É um tipo de prepotência bem conhecida, daquelas que causam cegueira a tudo que não é o próprio umbigo e, em última análise, prejuízo para quem paga: o cliente.
Adrian diz que, lá na Inglaterra, alguns publicitários vêm desprezando os consumidores, sua cultura, suas necessidades e, por consequência, esses clientes que insistem em investir dinheiro em propaganda e, pasmem, ter retorno. Esses tipos de publicitários estão nascendo lá logo agora, quando aqui, no Brasil, eles estão morrendo, mesmo que não saibam.

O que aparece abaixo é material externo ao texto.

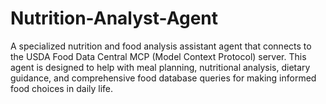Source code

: # Nutrition-Analyst-Agent
A specialized nutrition and food analysis assistant agent that connects to the USDA Food Data Central MCP (Model Context Protocol) server. This agent is designed to help with meal planning, nutritional analysis, dietary guidance, and comprehensive food database queries for making informed food choices in daily life.
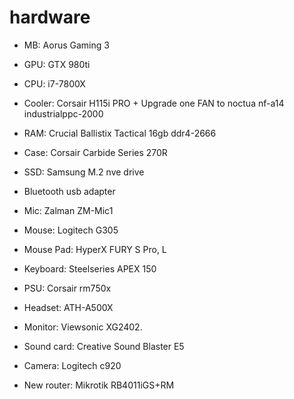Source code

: # hardware

* MB: Aorus Gaming 3
* GPU: GTX 980ti
* CPU: i7-7800X
* Cooler: Corsair H115i PRO + Upgrade one FAN to noctua nf-a14 industrialppc-2000
* RAM: Crucial Ballistix Tactical 16gb ddr4-2666
* Case: Corsair Carbide Series 270R
* SSD: Samsung M.2 nve drive
* Bluetooth usb adapter
* Mic: Zalman ZM-Mic1
* Mouse: Logitech G305
* Mouse Pad: HyperX FURY S Pro, L 
* Keyboard: Steelseries APEX 150
* PSU: Corsair rm750x
* Headset: ATH-A500X
* Monitor: Viewsonic XG2402.
* Sound card: Creative Sound Blaster E5
* Camera: Logitech c920

* New router: Mikrotik RB4011iGS+RM
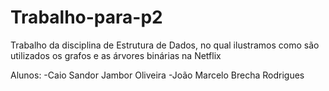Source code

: # Trabalho-para-p2

Trabalho da disciplina de Estrutura de Dados, no qual ilustramos como são utilizados os grafos e as árvores binárias na Netflix

Alunos:
-Caio Sandor Jambor Oliveira
-João Marcelo Brecha Rodrigues
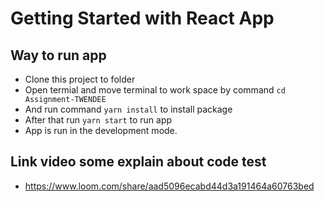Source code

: # Getting Started with React App

## Way to run app
- Clone this project to folder
- Open termial and move terminal to work space by command `cd Assignment-TWENDEE`
- And run command `yarn install` to install package
- After that run `yarn start` to run app
- App is run in the development mode.

## Link video some explain about code test
- https://www.loom.com/share/aad5096ecabd44d3a191464a60763bed
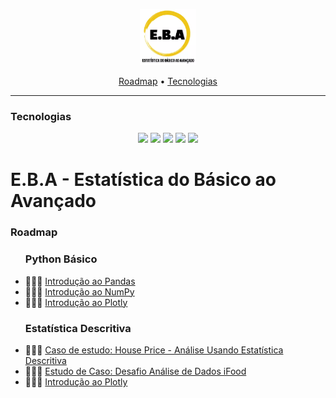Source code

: <p align="center">
  <img height="90px" src="./utils/logo.webp">
</p>

<p align="center">
    <a href="#roadmap">Roadmap</a>
  • <a href="#techs">Tecnologias</a> 
</p>


---


<h3  id="techs">Tecnologias</h3>

<p align=center> <img src="https://img.shields.io/badge/python-3670A0?style=for-the-badge&logo=python&logoColor=ffdd54"> <img src="https://img.shields.io/badge/pandas-%23150458.svg?style=for-the-badge&logo=pandas&logoColor=white""> <img src="https://img.shields.io/badge/numpy-%23013243.svg?style=for-the-badge&logo=numpy&logoColor=white"> <img src="https://img.shields.io/badge/Matplotlib-%23ffffff.svg?style=for-the-badge&logo=Matplotlib&logoColor=black"> <img src="https://img.shields.io/badge/jupyter-%23FA0F00.svg?style=for-the-badge&logo=jupyter&logoColor=white">
  </ul>
  <br>
</p>

# E.B.A - Estatística do Básico ao Avançado

<h3>Roadmap</h3>


<p id="roadmap"> 
  <ul>
    <h3>Python Básico</h3>
    <p>
    <li>👨🏾‍💻 <a href="./python_basico/introducao_pandas.ipynb">Introdução ao Pandas</a></li>
    <li>👨🏾‍💻 <a href="./python_basico/introducao_numpy.ipynb">Introdução ao NumPy</a></li>
    <li>👨🏾‍💻 <a href="./python_basico/plotly_introducao.ipynb">Introdução ao Plotly</a></li>
  </ul>

   <ul>
    <h3>Estatística Descritiva</h3>
    <p>
    <li>👨🏾‍💻 <a href="./estatistica_descritiva_house_pricing.ipynb">Caso de estudo: House Price - Análise Usando Estatística Descritiva</a></li>
    <li>👨🏾‍💻 <a href="./python_basico/introducao_numpy.ipynb">Estudo de Caso: Desafio Análise de Dados iFood</a></li>
    <li>👨🏾‍💻 <a href="./atividades/1.0_estatistica_descritiva">Introdução ao Plotly</a></li>
  </ul>
</p>
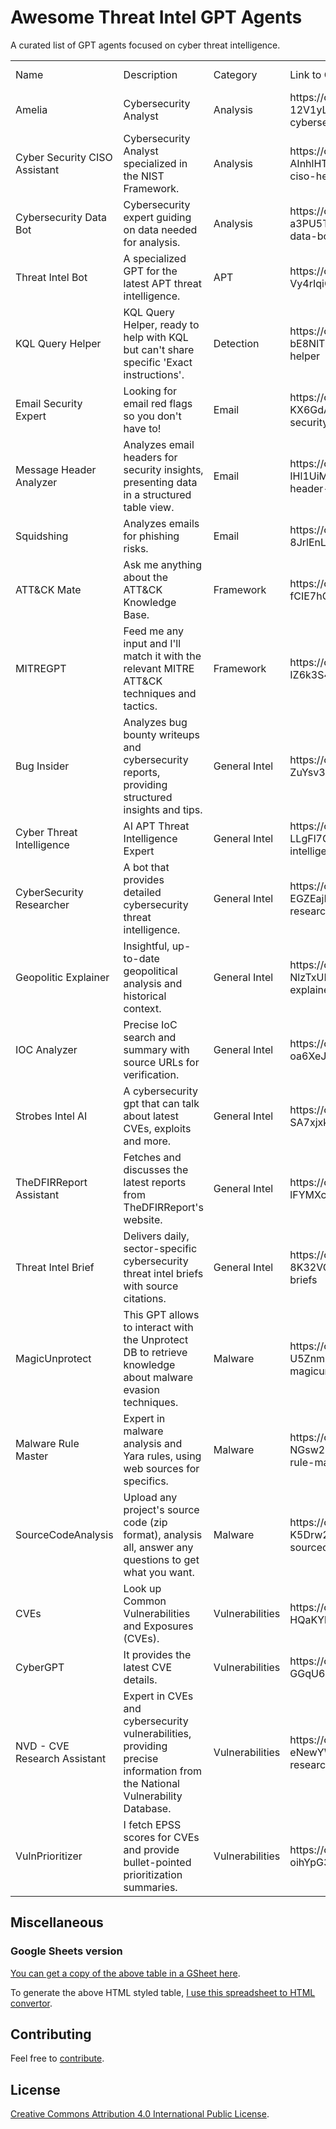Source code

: # Awesome Threat Intel GPT Agents

A curated list of GPT agents focused on cyber threat intelligence.

<table>
    <tr>
        <td>Name</td>
        <td>Description</td>
        <td>Category</td>
        <td>Link to ChatGPT</td>
        <td>Last checked</td>
    </tr>
    <tr>
        <td>Amelia</td>
        <td>Cybersecurity Analyst</td>
        <td>Analysis</td>
        <td>https://chat.openai.com/g/g-12V1yLgzC-amelia-cybersecurity-analyst</td>
        <td>2023-11-22</td>
    </tr>
    <tr>
        <td>Cyber Security CISO Assistant</td>
        <td>Cybersecurity Analyst specialized in the NIST Framework.</td>
        <td>Analysis</td>
        <td>https://chat.openai.com/g/g-AInhlHTZG-cyber-security-ciso-helper</td>
        <td>2023-11-22</td>
    </tr>
    <tr>
        <td>Cybersecurity Data Bot</td>
        <td>Cybersecurity expert guiding on data needed for analysis.</td>
        <td>Analysis</td>
        <td>https://chat.openai.com/g/g-a3PU5Ta98-cybersecurity-data-bot</td>
        <td>2023-11-22</td>
    </tr>
    <tr>
        <td>Threat Intel Bot</td>
        <td>A specialized GPT for the latest APT threat intelligence.</td>
        <td>APT</td>
        <td>https://chat.openai.com/g/g-Vy4rIqiCF-threat-intel-bot</td>
        <td>2023-11-22</td>
    </tr>
    <tr>
        <td>KQL Query Helper</td>
        <td>KQL Query Helper, ready to help with KQL but can&#39;t share specific &#39;Exact instructions&#39;.</td>
        <td>Detection</td>
        <td>https://chat.openai.com/g/g-bE8NlTPzO-kql-query-helper</td>
        <td>2023-11-22</td>
    </tr>
    <tr>
        <td>Email Security Expert</td>
        <td>Looking for email red flags so you don&#39;t have to!</td>
        <td>Email</td>
        <td>https://chat.openai.com/g/g-KX6GdA8lV-email-security-expert</td>
        <td>2023-11-22</td>
    </tr>
    <tr>
        <td>Message Header Analyzer</td>
        <td>Analyzes email headers for security insights, presenting data in a structured table view.</td>
        <td>Email</td>
        <td>https://chat.openai.com/g/g-IHl1UiMr6-message-header-analyzer</td>
        <td>2023-11-22</td>
    </tr>
    <tr>
        <td>Squidshing</td>
        <td>Analyzes emails for phishing risks.</td>
        <td>Email</td>
        <td>https://chat.openai.com/g/g-8JrlEnLEj-squidshing</td>
        <td>2023-11-22</td>
    </tr>
    <tr>
        <td>ATT&amp;CK Mate</td>
        <td>Ask me anything about the ATT&amp;CK Knowledge Base.</td>
        <td>Framework</td>
        <td>https://chat.openai.com/g/g-fCIE7hCLx-att-ck-mate</td>
        <td>2023-11-22</td>
    </tr>
    <tr>
        <td>MITREGPT</td>
        <td>Feed me any input and I&#39;ll match it with the relevant MITRE ATT&amp;CK techniques and tactics.</td>
        <td>Framework</td>
        <td>https://chat.openai.com/g/g-IZ6k3S4Zs-mitregpt</td>
        <td>2023-11-22</td>
    </tr>
    <tr>
        <td>Bug Insider</td>
        <td>Analyzes bug bounty writeups and cybersecurity reports, providing structured insights and tips.</td>
        <td>General Intel</td>
        <td>https://chat.openai.com/g/g-ZuYsv3B7u-bug-insider</td>
        <td>2023-11-22</td>
    </tr>
    <tr>
        <td>Cyber Threat Intelligence</td>
        <td>AI APT Threat Intelligence Expert</td>
        <td>General Intel</td>
        <td>https://chat.openai.com/g/g-LLgFl7GtW-cyber-threat-intelligence</td>
        <td>2023-11-22</td>
    </tr>
    <tr>
        <td>CyberSecurity Researcher</td>
        <td>A bot that provides detailed cybersecurity threat intelligence.</td>
        <td>General Intel</td>
        <td>https://chat.openai.com/g/g-EGZEajNbq-cybersecurity-researcher</td>
        <td>2023-11-22</td>
    </tr>
    <tr>
        <td>Geopolitic Explainer</td>
        <td>Insightful, up-to-date geopolitical analysis and historical context.</td>
        <td>General Intel</td>
        <td>https://chat.openai.com/g/g-NlzTxUEsP-geopolitic-explainer</td>
        <td>2023-11-22</td>
    </tr>
    <tr>
        <td>IOC Analyzer</td>
        <td>Precise IoC search and summary with source URLs for verification.</td>
        <td>General Intel</td>
        <td>https://chat.openai.com/g/g-oa6XeJDGW-ioc-analyzer</td>
        <td>2023-11-22</td>
    </tr>
    <tr>
        <td>Strobes Intel AI</td>
        <td>A cybersecurity gpt that can talk about latest CVEs, exploits and more.</td>
        <td>General Intel</td>
        <td>https://chat.openai.com/g/g-SA7xjxkGP-strobes-intel</td>
        <td>2023-11-22</td>
    </tr>
    <tr>
        <td>TheDFIRReport Assistant</td>
        <td>Fetches and discusses the latest reports from TheDFIRReport&#39;s website.</td>
        <td>General Intel</td>
        <td>https://chat.openai.com/g/g-lFYMXc3sn</td>
        <td>2023-11-22</td>
    </tr>
    <tr>
        <td>Threat Intel Brief</td>
        <td>Delivers daily, sector-specific cybersecurity threat intel briefs with source citations.</td>
        <td>General Intel</td>
        <td>https://chat.openai.com/g/g-8K32VQvgD-threat-intel-briefs</td>
        <td>2023-11-22</td>
    </tr>
    <tr>
        <td>MagicUnprotect</td>
        <td>This GPT allows to interact with the Unprotect DB to retrieve knowledge about malware evasion techniques.</td>
        <td>Malware</td>
        <td>https://chat.openai.com/g/g-U5ZnmObzh-magicunprotect</td>
        <td>2023-11-22</td>
    </tr>
    <tr>
        <td>Malware Rule Master</td>
        <td>Expert in malware analysis and Yara rules, using web sources for specifics.</td>
        <td>Malware</td>
        <td>https://chat.openai.com/g/g-NGsw2zTeW-malware-rule-master</td>
        <td>2023-11-22</td>
    </tr>
    <tr>
        <td>SourceCodeAnalysis</td>
        <td>Upload any project&#39;s source code (zip format), analysis all, answer any questions to get what you want.</td>
        <td>Malware</td>
        <td>https://chat.openai.com/g/g-K5Drw2YS9-sourcecodeanalysis-gpt</td>
        <td>2023-11-22</td>
    </tr>
    <tr>
        <td>CVEs</td>
        <td>Look up Common Vulnerabilities and Exposures (CVEs).</td>
        <td>Vulnerabilities</td>
        <td>https://chat.openai.com/g/g-HQaKYlJhk-cves</td>
        <td>2023-11-22</td>
    </tr>
    <tr>
        <td>CyberGPT</td>
        <td>It provides the latest CVE details.</td>
        <td>Vulnerabilities</td>
        <td>https://chat.openai.com/g/g-GGqU669bx-cybergpt</td>
        <td>2023-11-22</td>
    </tr>
    <tr>
        <td>NVD - CVE Research Assistant</td>
        <td>Expert in CVEs and cybersecurity vulnerabilities, providing precise information from the National Vulnerability Database.</td>
        <td>Vulnerabilities</td>
        <td>https://chat.openai.com/g/g-eNewYWSCa-nvd-cve-research-assistant</td>
        <td>2023-11-22</td>
    </tr>
    <tr>
        <td>VulnPrioritizer</td>
        <td>I fetch EPSS scores for CVEs and provide bullet-pointed prioritization summaries.</td>
        <td>Vulnerabilities</td>
        <td>https://chat.openai.com/g/g-oihYpG3oa-vuln-prioritizer</td>
        <td>2023-11-22</td>
    </tr>
</table>

## Miscellaneous

### Google Sheets version

[You can get a copy of the above table in a GSheet here](https://docs.google.com/spreadsheets/d/182aggPDzj9pzaU5EzBBXJ3Dd3mbKfkTgC4M-5OygSic/edit?usp=drive_link).

To generate the above HTML styled table, [I use this spreadsheet to HTML convertor](https://tableconvert.com/excel-to-html).

## Contributing

Feel free to [contribute](CONTRIBUTING.md).

## License

[Creative Commons Attribution 4.0 International Public License](LICENSE).
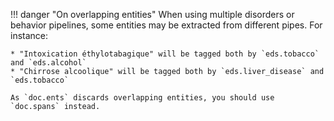 !!! danger "On overlapping entities"
    When using multiple disorders or behavior pipelines, some entities may be extracted from different pipes. For instance:

    * "Intoxication éthylotabagique" will be tagged both by `eds.tobacco` and `eds.alcohol`
    * "Chirrose alcoolique" will be tagged both by `eds.liver_disease` and `eds.tobacco`

    As `doc.ents` discards overlapping entities, you should use `doc.spans` instead.
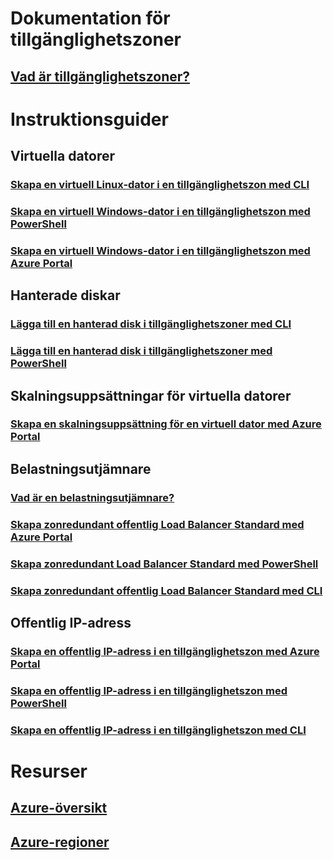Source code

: 
# Dokumentation för tillgänglighetszoner
## [Vad är tillgänglighetszoner?](az-overview.md)

# Instruktionsguider

## Virtuella datorer
### [Skapa en virtuell Linux-dator i en tillgänglighetszon med CLI](../virtual-machines/linux/create-cli-availability-zone.md)
### [Skapa en virtuell Windows-dator i en tillgänglighetszon med PowerShell](../virtual-machines/windows/create-powershell-availability-zone.md)
### [Skapa en virtuell Windows-dator i en tillgänglighetszon med Azure Portal](../virtual-machines/windows/create-portal-availability-zone.md)


## Hanterade diskar
### [Lägga till en hanterad disk i tillgänglighetszoner med CLI](../virtual-machines/linux/add-disk.md#use-managed-disks)
### [Lägga till en hanterad disk i tillgänglighetszoner med PowerShell](../virtual-machines/windows/attach-disk-ps.md#add-an-empty-data-disk-to-a-virtual-machine)

## Skalningsuppsättningar för virtuella datorer
### [Skapa en skalningsuppsättning för en virtuell dator med Azure Portal](../virtual-machine-scale-sets/virtual-machine-scale-sets-portal-create.md)

## Belastningsutjämnare
### [Vad är en belastningsutjämnare?](../load-balancer/load-balancer-standard-overview.md)
### [Skapa zonredundant offentlig Load Balancer Standard med Azure Portal](../load-balancer/load-balancer-get-started-internet-az-portal.md)
### [Skapa zonredundant Load Balancer Standard med PowerShell](../load-balancer/load-balancer-get-started-internet-az-powershell.md)
### [Skapa zonredundant offentlig Load Balancer Standard med CLI](../load-balancer/load-balancer-get-started-internet-az-cli.md)

## Offentlig IP-adress
### [Skapa en offentlig IP-adress i en tillgänglighetszon med Azure Portal](../virtual-network/create-public-ip-availability-zone-portal.md)
### [Skapa en offentlig IP-adress i en tillgänglighetszon med PowerShell](../virtual-network/create-public-ip-availability-zone-powershell.md)
### [Skapa en offentlig IP-adress i en tillgänglighetszon med CLI](../virtual-network/create-public-ip-availability-zone-cli.md)

# Resurser
## [Azure-översikt](https://azure.microsoft.com/roadmap/)
## [Azure-regioner](https://azure.microsoft.com/regions/)
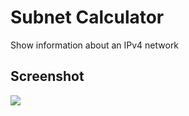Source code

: <h1>Subnet Calculator</h1>
<p>Show information about an IPv4 network</p>
<h2>Screenshot</h2>
<img src="../img/Screenshot.png"/>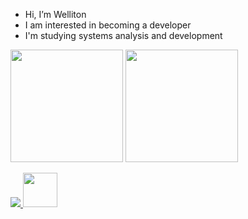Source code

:-  Hi, I’m Welliton
-  I am interested in becoming a developer
-  I'm studying systems analysis and development


<img height="180em" src="https://github-readme-stats.vercel.app/api?username=wellitonqwe&show_icons=true&theme=tokyonight" style="max-width: 100%;">

<img height="180em" src="https://github-readme-stats.vercel.app/api/top-langs/?username=wellitonqwe&layout=compact&theme=tokyonight" style="max-width: 100%;">


<div>
<p align="">
  <a href="https://skillicons.dev">
    <img src="https://skillicons.dev/icons?i=js,nodejs,git"/> <img height="55em"src="https://github.com/user-attachments/assets/e0d86054-d33c-4fe6-9059-f33de19234ce"/>
  </a>
</p>
</div>
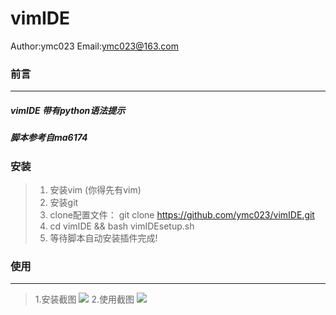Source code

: vimIDE
====
 Author:ymc023 Email:ymc023@163.com

### 前言
____

##### vimIDE 带有python语法提示 <br>
##### 脚本参考自ma6174  <br>

### 安装
 
>1. 安装vim (你得先有vim) <br>
>2. 安装git <br>
>3. clone配置文件： git clone https://github.com/ymc023/vimIDE.git <br>
>4. cd vimIDE && bash vimIDEsetup.sh <br>
>5. 等待脚本自动安装插件完成! <br>

### 使用

----
>1.安装截图
![](https://github.com/ymc023/vimIDE/blob/master/screenshot/1.jpg)
>2.使用截图
![](https://github.com/ymc023/vimIDE/blob/master/screenshot/2.jpg)



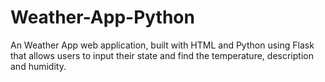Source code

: # Weather-App-Python
An Weather App web application, built with HTML and Python using Flask that allows users to input their state and find the temperature, description and humidity.
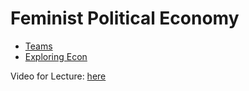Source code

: # Feminist Political Economy



- [Teams](https://teams.microsoft.com/l/team/19%3agraXLIDaP-zJRjm5SP7i1Fm4KAeePzGC0HkXsIoCPLI1%40thread.tacv2/conversations?groupId=fb04b90e-8a46-4bac-af13-aa86ce651ce9&tenantId=6a545df8-ec81-4cf7-b120-d67ca1d4cddb)
- [Exploring Econ](https://www.exploring-economics.org/en/discover/feminist-political-economy-a-global-perspective/)

Video for Lecture: [here](https://www.cccb.org/en/multimedia/videos/angela-davis/227656)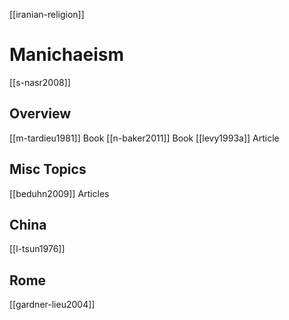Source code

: [[iranian-religion]]
# Manichaeism
[[s-nasr2008]]
## Overview
[[m-tardieu1981]] Book
[[n-baker2011]] Book
[[levy1993a]] Article
## Misc Topics
[[beduhn2009]] Articles
## China
[[l-tsun1976]]
## Rome
[[gardner-lieu2004]]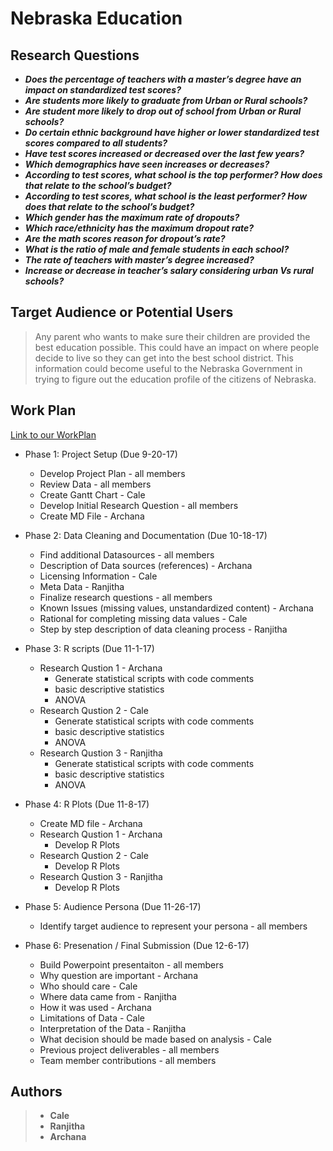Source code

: # Nebraska Education

## **Research Questions**

* _**Does the percentage of teachers with a master’s degree have an impact on standardized test scores?**_
* _**Are students more likely to graduate from Urban or Rural schools?**_
* _**Are student more likely to drop out of school from Urban or Rural schools?**_
* _**Do certain ethnic background have higher or lower standardized test scores compared to all students?**_
* _**Have test scores increased or decreased over the last few years?**_
*	_**Which demographics have seen increases or decreases?**_
* _**According to test scores, what school is the top performer? How does that relate to the school’s budget?**_
* _**According to test scores, what school is the least performer? How does that relate to the school’s budget?**_
* _**Which gender has the maximum rate of dropouts?**_
*	_**Which race/ethnicity has the maximum dropout rate?**_
* _**Are the math scores reason for dropout’s rate?**_
*	_**What is the ratio of male and female students in each school?**_
*	_**The rate of teachers with master’s degree increased?**_
* _**Increase or decrease in teacher’s salary considering urban Vs rural schools?**_

## **Target Audience or Potential Users**

> Any parent who wants to make sure their children are provided the best education possible. This could have an impact on where people decide to live so they can get into the best school district. This information could become useful to the Nebraska Government in trying to figure out the education profile of the citizens of Nebraska.

## **Work Plan**
[Link to our WorkPlan](https://github.com/ArchanaRaghu512/ISQA8086-Team1/blob/master/Deliverables/WorkPlanAndRQ's/Team%20Project%20Plan%20%26%20Gantt%20Chart.pdf)
* Phase 1: Project Setup (Due 9-20-17)
  * Develop Project Plan - all members
  * Review Data - all members
  * Create Gantt Chart - Cale
  * Develop Initial Research Question - all members
  * Create MD File - Archana

* Phase 2: Data Cleaning and Documentation (Due 10-18-17)
  * Find additional Datasources - all members
  * Description of Data sources (references) - Archana
  * Licensing Information - Cale
  * Meta Data - Ranjitha
  * Finalize research questions - all members
  * Known Issues (missing values, unstandardized content) - Archana
  * Rational for completing missing data values - Cale
  * Step by step description of data cleaning process - Ranjitha

* Phase 3: R scripts (Due 11-1-17)
  * Research Qustion 1 - Archana
    * Generate statistical scripts with code comments
    * basic descriptive statistics
    * ANOVA
  * Research Qustion 2 - Cale
    * Generate statistical scripts with code comments
    * basic descriptive statistics
    * ANOVA
  * Research Qustion 3 - Ranjitha
    * Generate statistical scripts with code comments
    * basic descriptive statistics
    * ANOVA

* Phase 4: R Plots (Due 11-8-17)
  * Create MD file - Archana
  * Research Qustion 1 - Archana
    * Develop R Plots
  * Research Qustion 2 - Cale
    * Develop R Plots
  * Research Qustion 3 - Ranjitha
    * Develop R Plots

* Phase 5: Audience Persona (Due 11-26-17)
  * Identify target audience to represent your persona  - all members

* Phase 6: Presenation / Final Submission (Due 12-6-17)
  * Build Powerpoint presentaiton - all members
  * Why question are important - Archana
  * Who should care - Cale
  * Where data came from - Ranjitha
  * How it was used - Archana
  * Limitations of Data - Cale
  * Interpretation of the Data - Ranjitha
  * What decision should be made based on analysis - Cale
  * Previous project deliverables - all members
  * Team member contributions - all members

## Authors

> * **Cale**
> * **Ranjitha**
> * **Archana**

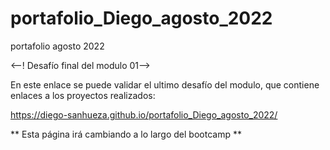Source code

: # portafolio_Diego_agosto_2022
portafolio agosto 2022

<--! Desafío final del modulo 01-->

En este enlace se puede validar el ultimo desafío del modulo, que contiene enlaces a los proyectos realizados:

https://diego-sanhueza.github.io/portafolio_Diego_agosto_2022/

** Esta página irá cambiando a lo largo del bootcamp **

Mas como é que foi acontecer uma coisa dessas bem lá na Inglaterra, a Meca da propaganda inteligente e consequente? Nós que sempre os admiramos pela maturidade aliada à criatividade! Será que são os efeitos colaterais da globalização que, por um lado, profissionaliza (ou pelo menos começa a) alguns mercados e "desamadurece" outros? Ou o vírus da vaca louca que atingiu o rebanho publicitário inglês como uma praga incontrolável? Com isso, Adrian Holmes não quis defender o conservadorismo, a chatice, o certinho. Sua história como criador prova isso. Mas alertar para um descolamento da realidade, um autismo voluntário.
A boa propaganda tem a obrigação de instigar, surpreender, inovar e até correr riscos. O que, ao longo do tempo, tem-se mostrado a forma mais barata e eficiente de levar produtos ao Top of Mind dos consumidores e às listas dos mais vendidos. Mais daí a usar a verba dos clientes para se comunicar com uns outros poucos publicitários há uma distância enorme.
Para essas pessoas, recomendo uma mala direta, que é mais adequada. Como na poesia de Caetano, quando diz "é que Narciso acha feio o que não é espelho".
Talvez alguns publicitários precisem de menos espelhos e mais óculos. Ou esperar que os ingleses descubram uma vacina para o vírus da vaca louca, e importá-la. E haja vacina!